Files for Week 4 Programming Assignment

Human Activity Recognition Using Smartphones Dataset - Tidy Version

This version includes the following additional files:

  • 'README.md' - updated to describe additional files to the tidy version of this dataset
  • 'run_analysis.R' - script to produce the tidy data
  • 'codebook.md' - describes the data cleaning script to produce the tidy data
  • 'tidydata.txt' - the cleaned data

This describes how to use the script run_analysis.R to combine, streamline, label, and summarize the original data set into tidydata.txt.

Pre-cleaning Steps

  1. Create and set the project directory
  2. Download the raw data set to a temporary file, then extract files to project directory
  3. Read in R the following data:
  • subject_train.txt - identifies the subjects who performed the activity for each record for the training set
  • y_train.txt - identifies the activity for each record of the training set
  • X_train.txt - data for all 561-feature measurements for each record in the training set
  • subject_test.txt - identifies the subjects who performed the activity for each record for the test set
  • y_test.txt - identifies the activity for each record of the test set
  • X_test.txt - data for all 561-feature measurements for each record in the test set

Cleaning Steps:

  1. Merge the training and test sets to create one data set
  • Merge the training and test records of subject, y, and X data sets using rbind
  • Match the subject to the activity to the data by using cbind on the merged subject, y, and X data sets
  1. Extract only the measurements on the mean and standard deviation for each measurement
  • Read in R features.txt which describes the measurements in X
  • Determine the indices of features that contains mean and standard deviations of measurements (a total of 66 indices will be returned)
  • Streamline the merged X data in step 1a using the indices; this will be the new X data
  1. Use descriptive activity names to name the activities in the data set
  • Read in R activity_labels.txt which describes the activities represented as integers in y; label its variables as activityID for the integers and activity for the actual activity being done
  • Label the merged y data in step 1b with activityID
  • Use merge() by activityID to match the appropriate activity label to the integers in y
  1. Appropriately label the data set with descriptive variable names
  • Label the merged subject data in step 1b with subjectID
  • Create xnames, a character vector which will be used as variable names for the merged and streamlined X data in step 2c. This vector will be produced by streamlining features using the same indices used to streamline the X data in step 2
  • Make the variables in xnames be more readable by using gsub - eliminate "()" at the end of each line; rewrite std, mean, and mag as StdDev, Mean, and Magnitude; expand t and f to time and freq, respectively; eliminate duplicating words; add space in between each relevant word
  • Use xnames as label to the merged and streamlined X data in step 2c
  • Combine the streamlined data by using cbind on the merged subject data in step 1b, the activity variable in the merged y data in step 3c, and the streamlined and labeled X data in step 4d
  1. From the data set in step 4, create a second, independent tidy data set with the average of each variable for each activity and each subject.
  • Load the dplyr package
  • Convert the combined data frame in step 4c into a data frame tbl
  • Group the data into activity and subject ID using group_by ()
  • Summarize the grouped data by taking the each of the streamlined measurements' average per unique subjectID-activity combination (35 unique combinations in total)
  • Export the summarized data frame tbl into tidydata.txt
  • The summarized data will have 35 records of unique subjectID-activity combinations and 68 variables - one for subjectID, one for activity, and 66 for the mean and standard deviation measurements

Original Data from:

Human Activity Recognition Using Smartphones Dataset (Version 1.0)
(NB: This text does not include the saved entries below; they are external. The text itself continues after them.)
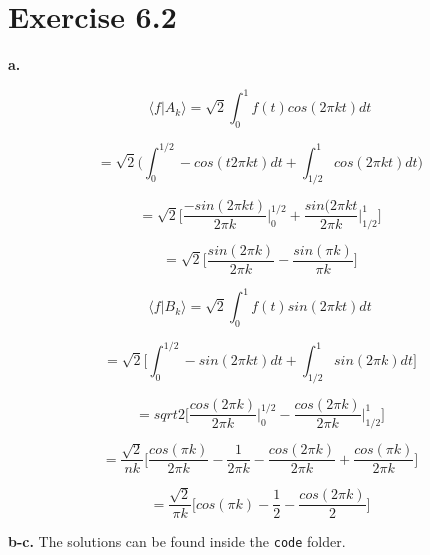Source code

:\documentclass[12pt]{article}
\begin{document}
	\section*{Exercise 6.2}
	
	\textbf{a.}
	
	$$\langle f | A_k \rangle = \sqrt{2}\int_{0}^{1} f(t)cos(2 \pi k t) dt$$ 
	
	$$ = \sqrt{2} \Bigg(\int_0^{1/2} -cos \left(t2 \pi k t\right)dt + \int_{1/2}^{1} cos \left(2 \pi k t\right) dt \Bigg) $$
	
	$$ = \sqrt{2} \Bigg[ \frac{-sin(2\pi k t)}{2 \pi k} \Bigg|^{1/2}_{0} + \frac{sin( 2 \pi k t}{2 \pi k} \Bigg|^{1}_{1/2} \bigg]$$
	
	$$ = \sqrt{2}\Bigg[ \frac{sin(2 \pi k)}{2 \pi k} - \frac{sin(\pi k)}{ \pi k} \Bigg]$$
	
	$$\langle f | B_k \rangle = \sqrt{2}\int_{0}^{1} f(t)sin(2 \pi k t) dt$$ 
	
	$$ = \sqrt{2} \Bigg[ \int^{1/2}_{0} -sin(2 \pi k t)dt + \int^{1}_{1/2}sin(2 \pi k)dt \Bigg] $$
	
	$$= sqrt{2} \Bigg[ \frac{cos(2 \pi k)}{2 \pi k} \Bigg|^{1/2}_{0} - \frac{cos(2 \pi k)}{2 \pi k}\Bigg|^{1}_{1/2} \Bigg]  $$
	
	$$ = \frac{\sqrt{2}}{n k} \Bigg[ \frac{cos(\pi k)}{2 \pi k} - \frac{1}{2 \pi k} - \frac{cos(2 \pi k)}{2 \pi k} + \frac{cos( \pi k) }{ 2 \pi k}  \Bigg]$$
	
	$$= \frac{\sqrt{2}}{\pi k} \Bigg[ cos(\pi k) - \frac{1}{2} - \frac{cos(2 \pi k)}{2}\Bigg]$$

	\textbf{b-c.} The solutions can be found inside the \texttt{code} folder.
\end{document}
Jorge L. Reyes-Ortiz, Davide Anguita, Alessandro Ghio, Luca Oneto
Smartlab - Non Linear Complex Systems Laboratory
DITEN - Università degli Studi di Genova
Via Opera Pia 11A, I-16145, Genoa, Italy
[email protected]
www.smartlab.ws

The experiments have been carried out with a group of 30 volunteers within an age bracket of 19-48 years. Each person performed six activities (WALKING, WALKING_UPSTAIRS, WALKING_DOWNSTAIRS, SITTING, STANDING, LAYING) wearing a smartphone (Samsung Galaxy S II) on the waist. Using its embedded accelerometer and gyroscope, we captured 3-axial linear acceleration and 3-axial angular velocity at a constant rate of 50Hz. The experiments have been video-recorded to label the data manually. The obtained dataset has been randomly partitioned into two sets, where 70% of the volunteers was selected for generating the training data and 30% the test data. The sensor signals (accelerometer and gyroscope) were pre-processed by applying noise filters and then sampled in fixed-width sliding windows of 2.56 sec and 50% overlap (128 readings/window). The sensor acceleration signal, which has gravitational and body motion components, was separated using a Butterworth low-pass filter into body acceleration and gravity. The gravitational force is assumed to have only low frequency components, therefore a filter with 0.3 Hz cutoff frequency was used. From each window, a vector of features was obtained by calculating variables from the time and frequency domain. See 'features_info.txt' for more details.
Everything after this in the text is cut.